What is expected >> The lines to copy are those in the listing that hold the word "which".

Excerpted records >>
# # # # # # #

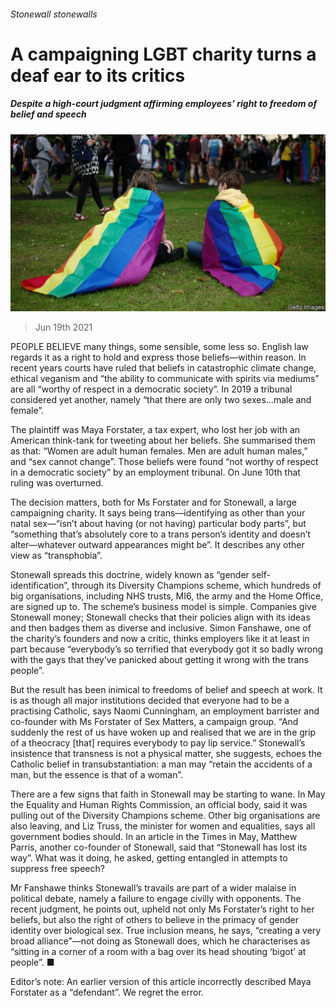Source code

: ###### Stonewall stonewalls

# A campaigning LGBT charity turns a deaf ear to its critics 

##### Despite a high-court judgment affirming employees’ right to freedom of belief and speech 

![image](images/20210619_brp505.jpg) 

> Jun 19th 2021 

PEOPLE BELIEVE many things, some sensible, some less so. English law regards it as a right to hold and express those beliefs—within reason. In recent years courts have ruled that beliefs in catastrophic climate change, ethical veganism and “the ability to communicate with spirits via mediums” are all “worthy of respect in a democratic society”. In 2019 a tribunal considered yet another, namely “that there are only two sexes…male and female”.

The plaintiff was Maya Forstater, a tax expert, who lost her job with an American think-tank for tweeting about her beliefs. She summarised them as that: “Women are adult human females. Men are adult human males,” and “sex cannot change”. Those beliefs were found “not worthy of respect in a democratic society” by an employment tribunal. On June 10th that ruling was overturned.


The decision matters, both for Ms Forstater and for Stonewall, a large campaigning charity. It says being trans—identifying as other than your natal sex—“isn’t about having (or not having) particular body parts”, but “something that’s absolutely core to a trans person’s identity and doesn’t alter—whatever outward appearances might be”. It describes any other view as “transphobia”.

Stonewall spreads this doctrine, widely known as “gender self-identification”, through its Diversity Champions scheme, which hundreds of big organisations, including NHS trusts, MI6, the army and the Home Office, are signed up to. The scheme’s business model is simple. Companies give Stonewall money; Stonewall checks that their policies align with its ideas and then badges them as diverse and inclusive. Simon Fanshawe, one of the charity’s founders and now a critic, thinks employers like it at least in part because “everybody’s so terrified that everybody got it so badly wrong with the gays that they’ve panicked about getting it wrong with the trans people”.

But the result has been inimical to freedoms of belief and speech at work. It is as though all major institutions decided that everyone had to be a practising Catholic, says Naomi Cunningham, an employment barrister and co-founder with Ms Forstater of Sex Matters, a campaign group. “And suddenly the rest of us have woken up and realised that we are in the grip of a theocracy [that] requires everybody to pay lip service.” Stonewall’s insistence that transness is not a physical matter, she suggests, echoes the Catholic belief in transubstantiation: a man may “retain the accidents of a man, but the essence is that of a woman”.

There are a few signs that faith in Stonewall may be starting to wane. In May the Equality and Human Rights Commission, an official body, said it was pulling out of the Diversity Champions scheme. Other big organisations are also leaving, and Liz Truss, the minister for women and equalities, says all government bodies should. In an article in the Times in May, Matthew Parris, another co-founder of Stonewall, said that “Stonewall has lost its way”. What was it doing, he asked, getting entangled in attempts to suppress free speech?

Mr Fanshawe thinks Stonewall’s travails are part of a wider malaise in political debate, namely a failure to engage civilly with opponents. The recent judgment, he points out, upheld not only Ms Forstater’s right to her beliefs, but also the right of others to believe in the primacy of gender identity over biological sex. True inclusion means, he says, “creating a very broad alliance”—not doing as Stonewall does, which he characterises as “sitting in a corner of a room with a bag over its head shouting ‘bigot’ at people”. ■

Editor’s note: An earlier version of this article incorrectly described Maya Forstater as a “defendant”. We regret the error.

# # # # # # #

Task solution >>
Stonewall spreads this doctrine, widely known as “gender self-identification”, through its Diversity Champions scheme, which hundreds of big organisations, including NHS trusts, MI6, the army and the Home Office, are signed up to. The scheme’s business model is simple. Companies give Stonewall money; Stonewall checks that their policies align with its ideas and then badges them as diverse and inclusive. Simon Fanshawe, one of the charity’s founders and now a critic, thinks employers like it at least in part because “everybody’s so terrified that everybody got it so badly wrong with the gays that they’ve panicked about getting it wrong with the trans people”.
Mr Fanshawe thinks Stonewall’s travails are part of a wider malaise in political debate, namely a failure to engage civilly with opponents. The recent judgment, he points out, upheld not only Ms Forstater’s right to her beliefs, but also the right of others to believe in the primacy of gender identity over biological sex. True inclusion means, he says, “creating a very broad alliance”—not doing as Stonewall does, which he characterises as “sitting in a corner of a room with a bag over its head shouting ‘bigot’ at people”. ■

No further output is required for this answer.